- Directed by: Robert G. McAnderson
- Cinematography: Claud C. Carter
- Production companies: Broadway Theatres Limited Pacific Films
- Release date: 27 March 1926;
- Running time: six reels
- Country: Australia
- Languages: Silent film English intertitles

= The Tenth Straw =

1926 film

The Tenth Straw is a 1926 Australian silent film heavily inspired by the novel For the Term of His Natural Life. Little is known of the director and cast, but most of the film survives today.

==Plot==
Aristocrat Bruce Lowe is convicted for a crime he did not commit and is transported from England to Australia. An army officer, Matthew Marr, pretends to be a friend of Lowe's to gain access to his fortune and seduce his sister, Marie.

On board ship, Lowe stands up to a bully and gains a friend in Richard Groves. Lowe escapes from prison, and heads to the bush.

Some aboriginals discover a goldfield. Lowe proves his innocence, and Marr is arrested.

==Cast==
- Peggy Paul as Marie Lowe
- Ernest Lauri as Bruce Lowe
- James Cornell as Matthew Marr
- Jack Fisher as Richard Groves
- Syd Everett as Bully Carey
- Robert Ball as Tiddley Harris
- Robert G. McAnderson as Major Orville

==Production==
Ernest Lauri was a Brisbane actor and singer. Lauri would appear at cinemas showing the film and appear in a live prologue.

The film was mostly shot on Sydney Harbour and in the National Park. Prison scenes were shot at a Veterans' Home on Bear Island.

==Reception==
Contemporary reviews noted the similarities of the story to For the Term of His Natural Life.
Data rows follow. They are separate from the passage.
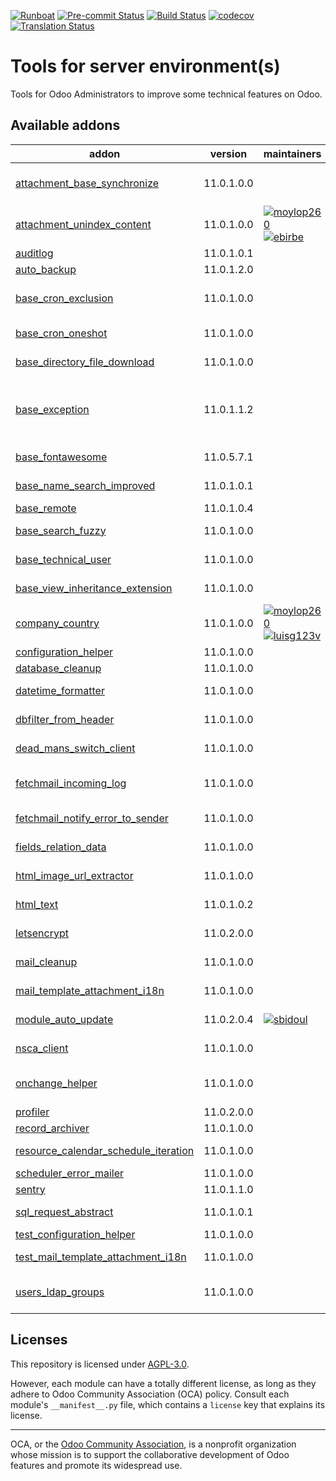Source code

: 
[![Runboat](https://img.shields.io/badge/runboat-Try%20me-875A7B.png)](https://runboat.odoo-community.org/builds?repo=OCA/server-tools&target_branch=11.0)
[![Pre-commit Status](https://github.com/OCA/server-tools/actions/workflows/pre-commit.yml/badge.svg?branch=11.0)](https://github.com/OCA/server-tools/actions/workflows/pre-commit.yml?query=branch%3A11.0)
[![Build Status](https://github.com/OCA/server-tools/actions/workflows/test.yml/badge.svg?branch=11.0)](https://github.com/OCA/server-tools/actions/workflows/test.yml?query=branch%3A11.0)
[![codecov](https://codecov.io/gh/OCA/server-tools/branch/11.0/graph/badge.svg)](https://codecov.io/gh/OCA/server-tools)
[![Translation Status](https://translation.odoo-community.org/widgets/server-tools-11-0/-/svg-badge.svg)](https://translation.odoo-community.org/engage/server-tools-11-0/?utm_source=widget)

<!-- /!\ do not modify above this line -->

# Tools for server environment(s)

Tools for Odoo Administrators to improve some technical features on Odoo.

<!-- /!\ do not modify below this line -->

<!-- prettier-ignore-start -->

[//]: # (addons)

Available addons
----------------
addon | version | maintainers | summary
--- | --- | --- | ---
[attachment_base_synchronize](attachment_base_synchronize/) | 11.0.1.0.0 |  | This module enhances ir.attachment for better control of import and export of files
[attachment_unindex_content](attachment_unindex_content/) | 11.0.1.0.0 | [![moylop260](https://github.com/moylop260.png?size=30px)](https://github.com/moylop260) [![ebirbe](https://github.com/ebirbe.png?size=30px)](https://github.com/ebirbe) | Disable indexing of attachments
[auditlog](auditlog/) | 11.0.1.0.1 |  | Audit Log
[auto_backup](auto_backup/) | 11.0.1.2.0 |  | Backups database
[base_cron_exclusion](base_cron_exclusion/) | 11.0.1.0.0 |  | Allow you to select scheduled actions that should not run simultaneously.
[base_cron_oneshot](base_cron_oneshot/) | 11.0.1.0.0 |  | Allows creating of single-use disposable crons.
[base_directory_file_download](base_directory_file_download/) | 11.0.1.0.0 |  | Download all files of a directory on server
[base_exception](base_exception/) | 11.0.1.1.2 |  | This module provide an abstract model to manage customizable exceptions to be applied on different models (sale order, invoice, ...)
[base_fontawesome](base_fontawesome/) | 11.0.5.7.1 |  | Up to date Fontawesome resources.
[base_name_search_improved](base_name_search_improved/) | 11.0.1.0.1 |  | Friendlier search when typing in relation fields
[base_remote](base_remote/) | 11.0.1.0.4 |  | Remote Base
[base_search_fuzzy](base_search_fuzzy/) | 11.0.1.0.0 |  | Fuzzy search with the PostgreSQL trigram extension
[base_technical_user](base_technical_user/) | 11.0.1.0.0 |  | Add a technical user parameter on the company
[base_view_inheritance_extension](base_view_inheritance_extension/) | 11.0.1.0.0 |  | Adds more operators for view inheritance
[company_country](company_country/) | 11.0.1.0.0 | [![moylop260](https://github.com/moylop260.png?size=30px)](https://github.com/moylop260) [![luisg123v](https://github.com/luisg123v.png?size=30px)](https://github.com/luisg123v) | Set country to main company
[configuration_helper](configuration_helper/) | 11.0.1.0.0 |  | Configuration Helper
[database_cleanup](database_cleanup/) | 11.0.1.0.0 |  | Database cleanup
[datetime_formatter](datetime_formatter/) | 11.0.1.0.0 |  | Helper functions to give correct format to date[time] fields
[dbfilter_from_header](dbfilter_from_header/) | 11.0.1.0.0 |  | Filter databases with HTTP headers
[dead_mans_switch_client](dead_mans_switch_client/) | 11.0.1.0.0 |  | Be notified when customers' Odoo instances go down
[fetchmail_incoming_log](fetchmail_incoming_log/) | 11.0.1.0.0 |  | Log all messages received, before they start to be processed.
[fetchmail_notify_error_to_sender](fetchmail_notify_error_to_sender/) | 11.0.1.0.0 |  | If fetching mails gives error, send an email to sender
[fields_relation_data](fields_relation_data/) | 11.0.1.0.0 |  | Show relations data in ir.model.fields tree views
[html_image_url_extractor](html_image_url_extractor/) | 11.0.1.0.0 |  | Extract images found in any HTML field
[html_text](html_text/) | 11.0.1.0.2 |  | Generate excerpts from any HTML field
[letsencrypt](letsencrypt/) | 11.0.2.0.0 |  | Request SSL certificates from letsencrypt.org
[mail_cleanup](mail_cleanup/) | 11.0.1.0.0 |  | Mark as read or delete mails after a set time
[mail_template_attachment_i18n](mail_template_attachment_i18n/) | 11.0.1.0.0 |  | Set language specific attachments on mail templates.
[module_auto_update](module_auto_update/) | 11.0.2.0.4 | [![sbidoul](https://github.com/sbidoul.png?size=30px)](https://github.com/sbidoul) | Automatically update Odoo modules
[nsca_client](nsca_client/) | 11.0.1.0.0 |  | Send passive alerts to monitor your Odoo application.
[onchange_helper](onchange_helper/) | 11.0.1.0.0 |  | Technical module that ease execution of onchange in Python code
[profiler](profiler/) | 11.0.2.0.0 |  | profiler
[record_archiver](record_archiver/) | 11.0.1.0.0 |  | Records Archiver
[resource_calendar_schedule_iteration](resource_calendar_schedule_iteration/) | 11.0.1.0.0 |  | Resource Calendar Schedule Iteration
[scheduler_error_mailer](scheduler_error_mailer/) | 11.0.1.0.0 |  | Scheduler Error Mailer
[sentry](sentry/) | 11.0.1.1.0 |  | Report Odoo errors to Sentry
[sql_request_abstract](sql_request_abstract/) | 11.0.1.0.1 |  | Abstract Model to manage SQL Requests
[test_configuration_helper](test_configuration_helper/) | 11.0.1.0.0 |  | Configuration Helper - Tests
[test_mail_template_attachment_i18n](test_mail_template_attachment_i18n/) | 11.0.1.0.0 |  | Test suite for mail_template_attachment_i18n.
[users_ldap_groups](users_ldap_groups/) | 11.0.1.0.0 |  | Adds user accounts to groups based on rules defined by the administrator.

[//]: # (end addons)

<!-- prettier-ignore-end -->

## Licenses

This repository is licensed under [AGPL-3.0](LICENSE).

However, each module can have a totally different license, as long as they adhere to Odoo Community Association (OCA)
policy. Consult each module's `__manifest__.py` file, which contains a `license` key
that explains its license.

----
OCA, or the [Odoo Community Association](http://odoo-community.org/), is a nonprofit
organization whose mission is to support the collaborative development of Odoo features
and promote its widespread use.
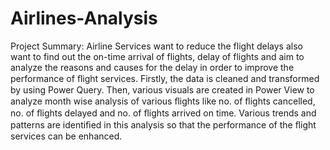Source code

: # Airlines-Analysis
Project Summary:
Airline Services want to reduce the flight delays also want to find out the on-time arrival of flights, delay of flights and aim to analyze the reasons and causes for the delay in order to improve the performance of ﬂight services.
Firstly, the data is cleaned and transformed by using Power Query. Then, various visuals are created in Power View to analyze month wise analysis of various ﬂights like no. of ﬂights cancelled, no. of ﬂights  delayed and no. of ﬂights arrived on time.
Various trends and patterns are identiﬁed in this analysis so that the performance of the ﬂight services can be enhanced.

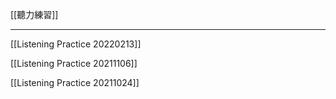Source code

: [[聽力練習]]

---

[[Listening Practice 20220213]]

[[Listening Practice 20211106]]

[[Listening Practice 20211024]]
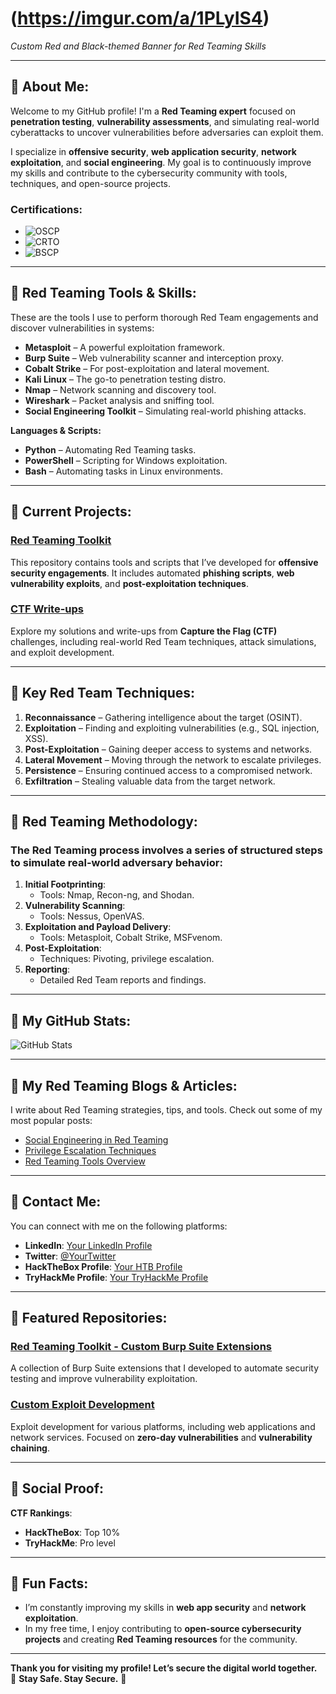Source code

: # (https://imgur.com/a/1PLyIS4) 
*Custom Red and Black-themed Banner for Red Teaming Skills*

---

## 🔴 About Me:
Welcome to my GitHub profile! I'm a **Red Teaming expert** focused on **penetration testing**, **vulnerability assessments**, and simulating real-world cyberattacks to uncover vulnerabilities before adversaries can exploit them.

I specialize in **offensive security**, **web application security**, **network exploitation**, and **social engineering**. My goal is to continuously improve my skills and contribute to the cybersecurity community with tools, techniques, and open-source projects.

### Certifications:
- ![OSCP](https://img.shields.io/badge/OSCP-Active-red?style=flat)
- ![CRTO](https://img.shields.io/badge/CRTO-Active-red?style=flat)
- ![BSCP](https://img.shields.io/badge/BSCP-Active-red?style=flat)

---

## 🔴 Red Teaming Tools & Skills:
These are the tools I use to perform thorough Red Team engagements and discover vulnerabilities in systems:

- **Metasploit** – A powerful exploitation framework.
- **Burp Suite** – Web vulnerability scanner and interception proxy.
- **Cobalt Strike** – For post-exploitation and lateral movement.
- **Kali Linux** – The go-to penetration testing distro.
- **Nmap** – Network scanning and discovery tool.
- **Wireshark** – Packet analysis and sniffing tool.
- **Social Engineering Toolkit** – Simulating real-world phishing attacks.

**Languages & Scripts:**
- **Python** – Automating Red Teaming tasks.
- **PowerShell** – Scripting for Windows exploitation.
- **Bash** – Automating tasks in Linux environments.

---

## 🔴 Current Projects:
### [Red Teaming Toolkit](https://github.com/your-repository)
This repository contains tools and scripts that I’ve developed for **offensive security engagements**. It includes automated **phishing scripts**, **web vulnerability exploits**, and **post-exploitation techniques**.

### [CTF Write-ups](https://github.com/your-ctf-writeups)
Explore my solutions and write-ups from **Capture the Flag (CTF)** challenges, including real-world Red Team techniques, attack simulations, and exploit development.

---

## 🔴 Key Red Team Techniques:
1. **Reconnaissance** – Gathering intelligence about the target (OSINT).
2. **Exploitation** – Finding and exploiting vulnerabilities (e.g., SQL injection, XSS).
3. **Post-Exploitation** – Gaining deeper access to systems and networks.
4. **Lateral Movement** – Moving through the network to escalate privileges.
5. **Persistence** – Ensuring continued access to a compromised network.
6. **Exfiltration** – Stealing valuable data from the target network.

---

## 🔴 Red Teaming Methodology:
### The **Red Teaming** process involves a series of structured steps to simulate real-world adversary behavior:

1. **Initial Footprinting**: 
   - Tools: Nmap, Recon-ng, and Shodan.
2. **Vulnerability Scanning**: 
   - Tools: Nessus, OpenVAS.
3. **Exploitation and Payload Delivery**:
   - Tools: Metasploit, Cobalt Strike, MSFvenom.
4. **Post-Exploitation**: 
   - Techniques: Pivoting, privilege escalation.
5. **Reporting**:
   - Detailed Red Team reports and findings.

---

## 🔴 My GitHub Stats:
![GitHub Stats](https://github-readme-stats.vercel.app/api?username=your-username&show_icons=true&hide_title=true&count_private=true&hide=prs&theme=radical)

---

## 🔴 My **Red Teaming** Blogs & Articles:
I write about Red Teaming strategies, tips, and tools. Check out some of my most popular posts:

- [Social Engineering in Red Teaming](https://your-article-link)
- [Privilege Escalation Techniques](https://your-article-link)
- [Red Teaming Tools Overview](https://your-article-link)

---

## 🔴 Contact Me:
You can connect with me on the following platforms:

- **LinkedIn**: [Your LinkedIn Profile](https://linkedin.com/in/your-profile)
- **Twitter**: [@YourTwitter](https://twitter.com/your-profile)
- **HackTheBox Profile**: [Your HTB Profile](https://www.hackthebox.eu/profile/your-profile)
- **TryHackMe Profile**: [Your TryHackMe Profile](https://tryhackme.com/p/yourprofile)

---

## 🔴 Featured Repositories:

### [Red Teaming Toolkit - Custom Burp Suite Extensions](https://github.com/your-burp-extensions)
A collection of Burp Suite extensions that I developed to automate security testing and improve vulnerability exploitation.

### [Custom Exploit Development](https://github.com/your-custom-exploits)
Exploit development for various platforms, including web applications and network services. Focused on **zero-day vulnerabilities** and **vulnerability chaining**.

---

## 🔴 Social Proof:

**CTF Rankings**:  
- **HackTheBox**: Top 10%  
- **TryHackMe**: Pro level

---

## 🔴 Fun Facts:
- I’m constantly improving my skills in **web app security** and **network exploitation**.
- In my free time, I enjoy contributing to **open-source cybersecurity projects** and creating **Red Teaming resources** for the community.

---

**Thank you for visiting my profile! Let’s secure the digital world together.**  
🔴 **Stay Safe. Stay Secure.** 🔴

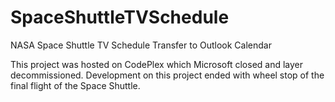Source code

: # SpaceShuttleTVSchedule
NASA Space Shuttle TV Schedule Transfer to Outlook Calendar

This project was hosted on CodePlex which Microsoft closed and layer decommissioned. Development on this
project ended with wheel stop of the final flight of the Space Shuttle.
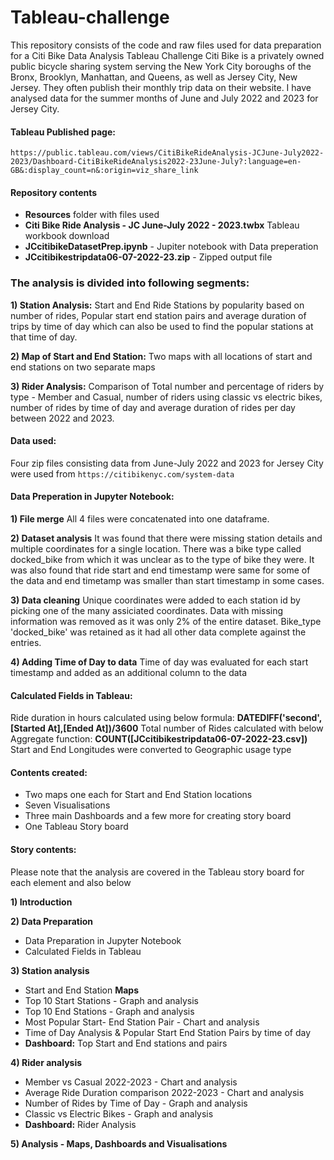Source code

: # Tableau-challenge
This repository consists of the code and raw files used for data preparation for a Citi Bike Data Analysis Tableau Challenge 
Citi Bike is a privately owned public bicycle sharing system serving the New York City boroughs of the Bronx, Brooklyn, Manhattan, and Queens, as well as Jersey City, New Jersey. They often publish their monthly trip data on their website. I have analysed data for the summer months of June and July 2022 and 2023 for Jersey City. 

#### Tableau Published page:
`https://public.tableau.com/views/CitiBikeRideAnalysis-JCJune-July2022-2023/Dashboard-CitiBikeRideAnalysis2022-23June-July?:language=en-GB&:display_count=n&:origin=viz_share_link`

#### Repository contents
- **Resources** folder with files used
- **Citi Bike Ride Analysis - JC June-July 2022 - 2023.twbx** Tableau workbook download
- **JCcitibikeDatasetPrep.ipynb** - Jupiter notebook with Data preperation
- **JCcitibikestripdata06-07-2022-23.zip** - Zipped output file
  
### The analysis is divided into following segments:

**1) Station Analysis:**
Start and End Ride Stations by popularity based on number of rides, Popular start end station pairs and average duration of trips by time of day which can also be used to find the popular stations at that time of day.

**2) Map of Start and End Station:**
Two maps with all locations of start and end stations on two separate maps

**3) Rider Analysis:**
Comparison of Total number and percentage of riders by type - Member and Casual, number of riders using classic vs electric bikes, number of rides by time of day and average duration of rides per day between 2022 and 2023. 

#### Data used:
Four zip files consisting data from June-July 2022 and 2023 for Jersey City were used from `https://citibikenyc.com/system-data`

#### Data Preperation in Jupyter Notebook:

**1) File merge**
All 4 files were concatenated into one dataframe.

**2) Dataset analysis**
It was found that there were missing station details and multiple coordinates for a single location. There was a bike type called docked_bike from which it was unclear as to the type of bike they were. It was also found that ride start and end timestamp were same for some of the data and end timetamp was smaller than start timestamp in some cases.

**3) Data cleaning**
Unique coordinates were added to each station id by picking one of the many assiciated coordinates. Data with missing information was removed as it was only 2% of the entire dataset. Bike_type 'docked_bike' was retained as it had all other data complete against the entries.

**4) Adding Time of Day to data**
Time of day was evaluated for each start timestamp and added as an additional column to the data

#### Calculated Fields in Tableau:
Ride duration in hours calculated using below formula:
**DATEDIFF('second', [Started At],[Ended At])/3600**
Total number of Rides calculated with below Aggregate function:
**COUNT([JCcitibikestripdata06-07-2022-23.csv])**
Start and End Longitudes were converted to Geographic usage type

#### Contents created:
- Two maps one each for Start and End Station locations
- Seven Visualisations
- Three main Dashboards and a few more for creating story board
- One Tableau Story board

#### Story contents:
Please note that the analysis are covered in the Tableau story board for each element and also below

**1) Introduction**

**2) Data Preparation** 
 - Data Preparation in Jupyter Notebook
 - Calculated Fields in Tableau
   
**3) Station analysis**
 - Start and End Station **Maps**
 - Top 10 Start Stations -  Graph and analysis
 - Top 10 End Stations -  Graph and analysis
 - Most Popular Start- End Station Pair -  Chart and analysis
 - Time of Day Analysis & Popular Start End Station Pairs by time of day
 - **Dashboard:** Top Start and End stations and pairs
   
**4) Rider analysis**
 - Member vs Casual 2022-2023 - Chart and analysis
 - Average Ride Duration comparison 2022-2023 - Chart and analysis
 - Number of Rides by Time of Day - Graph and analysis
 - Classic vs Electric Bikes - Graph and analysis
 - **Dashboard:** Rider Analysis

**5) Analysis - Maps, Dashboards and Visualisations**






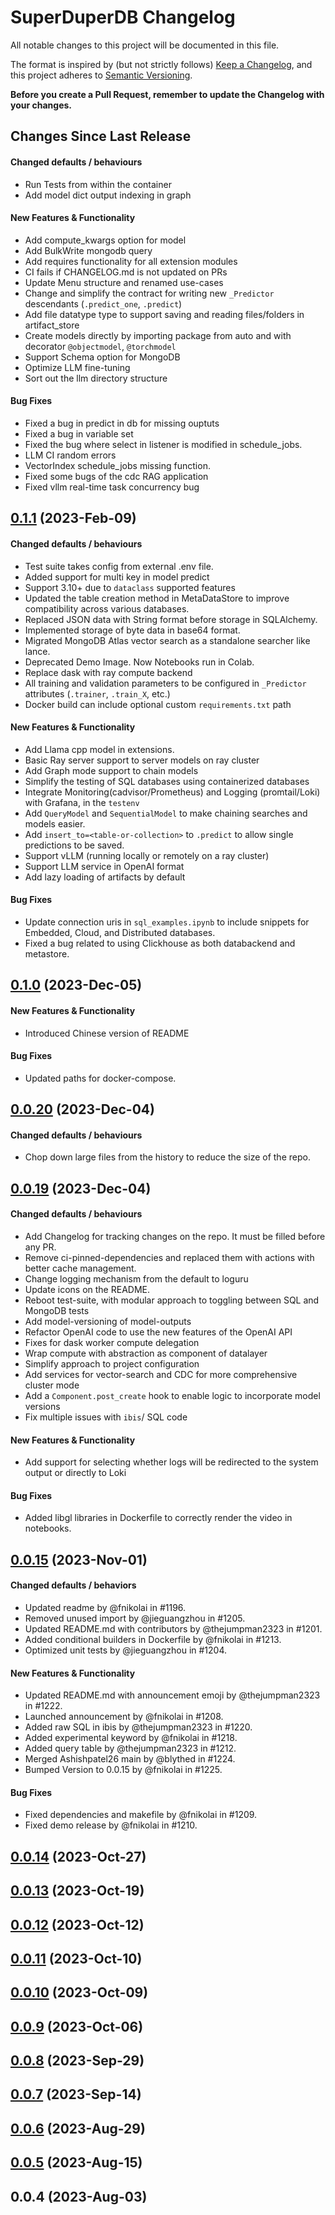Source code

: # SuperDuperDB Changelog

All notable changes to this project will be documented in this file.

The format is inspired by (but not strictly follows) [Keep a Changelog](https://keepachangelog.com/en/1.0.0/),
and this project adheres to [Semantic Versioning](https://semver.org/spec/v2.0.0.html).

**Before you create a Pull Request, remember to update the Changelog with your changes.**

## Changes Since Last Release

#### Changed defaults / behaviours
- Run Tests from within the container
- Add model dict output indexing in graph

#### New Features & Functionality
- Add compute_kwargs option for model
- Add BulkWrite mongodb query
- Add requires functionality for all extension modules
- CI fails if CHANGELOG.md is not updated on PRs
- Update Menu structure and renamed use-cases
- Change and simplify the contract for writing new `_Predictor` descendants (`.predict_one`, `.predict`)
- Add file datatype type to support saving and reading files/folders in artifact_store
- Create models directly by importing package from auto and with decorator `@objectmodel`, `@torchmodel`
- Support Schema option for MongoDB
- Optimize LLM fine-tuning
- Sort out the llm directory structure

#### Bug Fixes
- Fixed a bug in predict in db for missing ouptuts
- Fixed a bug in variable set
- Fixed the bug where select in listener is modified in schedule_jobs.
- LLM CI random errors
- VectorIndex schedule_jobs missing function.
- Fixed some bugs of the cdc RAG application
- Fixed vllm real-time task concurrency bug

## [0.1.1](https://github.com/SuperDuperDB/superduperdb/compare/0.0.20...0.1.0])    (2023-Feb-09)

#### Changed defaults / behaviours

- Test suite takes config from external .env file.
- Added support for multi key in model predict
- Support 3.10+ due to `dataclass` supported features
- Updated the table creation method in MetaDataStore to improve compatibility across various databases.
- Replaced JSON data with String format before storage in SQLAlchemy.
- Implemented storage of byte data in base64 format.
- Migrated MongoDB Atlas vector search as a standalone searcher like lance.
- Deprecated Demo Image. Now Notebooks run in Colab.
- Replace dask with ray compute backend
- All training and validation parameters to be configured in `_Predictor` attributes (`.trainer`, `.train_X`, etc.)
- Docker build can include optional custom `requirements.txt` path

#### New Features & Functionality

- Add Llama cpp model in extensions.
- Basic Ray server support to server models on ray cluster
- Add Graph mode support to chain models
- Simplify the testing of SQL databases using containerized databases
- Integrate Monitoring(cadvisor/Prometheus) and Logging (promtail/Loki) with Grafana, in the `testenv`
- Add `QueryModel` and `SequentialModel` to make chaining searches and models easier.
- Add `insert_to=<table-or-collection>` to `.predict` to allow single predictions to be saved.
- Support vLLM (running locally or remotely on a ray cluster)
- Support LLM service in OpenAI format
- Add lazy loading of artifacts by default

#### Bug Fixes

- Update connection uris in `sql_examples.ipynb` to include snippets for Embedded, Cloud, and Distributed databases.
- Fixed a bug related to using Clickhouse as both databackend and metastore.

## [0.1.0](https://github.com/SuperDuperDB/superduperdb/compare/0.0.20...0.1.0])    (2023-Dec-05)

#### New Features & Functionality

- Introduced Chinese version of README

#### Bug Fixes

- Updated paths for docker-compose.

## [0.0.20](https://github.com/SuperDuperDB/superduperdb/compare/0.0.10...0.0.20])    (2023-Dec-04)

#### Changed defaults / behaviours

- Chop down large files from the history to reduce the size of the repo.

## [0.0.19](https://github.com/SuperDuperDB/superduperdb/compare/0.0.15...0.0.19])    (2023-Dec-04)  

#### Changed defaults / behaviours

- Add Changelog for tracking changes on the repo. It must be filled before any PR.
- Remove ci-pinned-dependencies and replaced them with actions with better cache management.
- Change logging mechanism from the default to loguru
- Update icons on the README.
- Reboot test-suite, with modular approach to toggling between SQL and MongoDB tests
- Add model-versioning of model-outputs
- Refactor OpenAI code to use the new features of the OpenAI API
- Fixes for dask worker compute delegation
- Wrap compute with abstraction as component of datalayer
- Simplify approach to project configuration
- Add services for vector-search and CDC for more comprehensive cluster mode
- Add a `Component.post_create` hook to enable logic to incorporate model versions
- Fix multiple issues with `ibis`/ SQL code

#### New Features & Functionality

- Add support for selecting whether logs will be redirected to the system output or directly to Loki



#### Bug Fixes

- Added libgl libraries in Dockerfile to correctly render the video in notebooks.


## [0.0.15](https://github.com/SuperDuperDB/superduperdb/compare/0.0.14...0.0.15])    (2023-Nov-01)

#### Changed defaults / behaviors

-   Updated readme by @fnikolai in #1196.
-   Removed unused import by @jieguangzhou in #1205.
-   Updated README.md with contributors by @thejumpman2323 in #1201.
-   Added conditional builders in Dockerfile by @fnikolai in #1213.
-   Optimized unit tests by @jieguangzhou in #1204.



#### New Features & Functionality

-   Updated README.md with announcement emoji by @thejumpman2323 in #1222.
-   Launched announcement by @fnikolai in #1208.
-   Added raw SQL in ibis by @thejumpman2323 in #1220.
-   Added experimental keyword by @fnikolai in #1218.
-   Added query table by @thejumpman2323 in #1212.
-   Merged Ashishpatel26 main by @blythed in #1224.
-   Bumped Version to 0.0.15 by @fnikolai in #1225.



#### Bug Fixes

-   Fixed dependencies and makefile by @fnikolai in #1209.
-   Fixed demo release by @fnikolai in #1210.



## [0.0.14](https://github.com/SuperDuperDB/superduperdb/compare/0.0.13...0.0.14])    (2023-Oct-27)

## [0.0.13](https://github.com/SuperDuperDB/superduperdb/compare/0.0.12...0.0.13])    (2023-Oct-19)

## [0.0.12](https://github.com/SuperDuperDB/superduperdb/compare/0.0.11...0.0.12])    (2023-Oct-12)

## [0.0.11](https://github.com/SuperDuperDB/superduperdb/compare/0.0.10...0.0.11])    (2023-Oct-10)

## [0.0.10](https://github.com/SuperDuperDB/superduperdb/compare/0.0.9...0.0.10])    (2023-Oct-09)


## [0.0.9](https://github.com/SuperDuperDB/superduperdb/compare/0.0.8...0.0.9])      (2023-Oct-06)

## [0.0.8](https://github.com/SuperDuperDB/superduperdb/compare/0.0.7...0.0.8])      (2023-Sep-29)

## [0.0.7](https://github.com/SuperDuperDB/superduperdb/compare/0.0.6...0.0.7])      (2023-Sep-14)


## [0.0.6](https://github.com/SuperDuperDB/superduperdb/compare/0.0.5...0.0.6])      (2023-Aug-29)


## [0.0.5](https://github.com/SuperDuperDB/superduperdb/compare/0.0.5...0.0.4])      (2023-Aug-15)


## 0.0.4      (2023-Aug-03)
The Daily Telegraph said the film "proves definitely that Australia can produce a motion picture that can hold Its own with the best produced in other parts of the world."

The Brisbane Sunday Mail said "there is not one objectionable feature in the
whole six reels. The predominating note is one of kindness and sympathy. True, it has its fighting reels, and real fights, too, while the love interest is ever present."

Everyone's said "Evidently there has been no great expense incurred in its making, and the many crudities will not pass un-noticed, but it has the saving grace of interest, and will be followed attentively from the first to the last reel."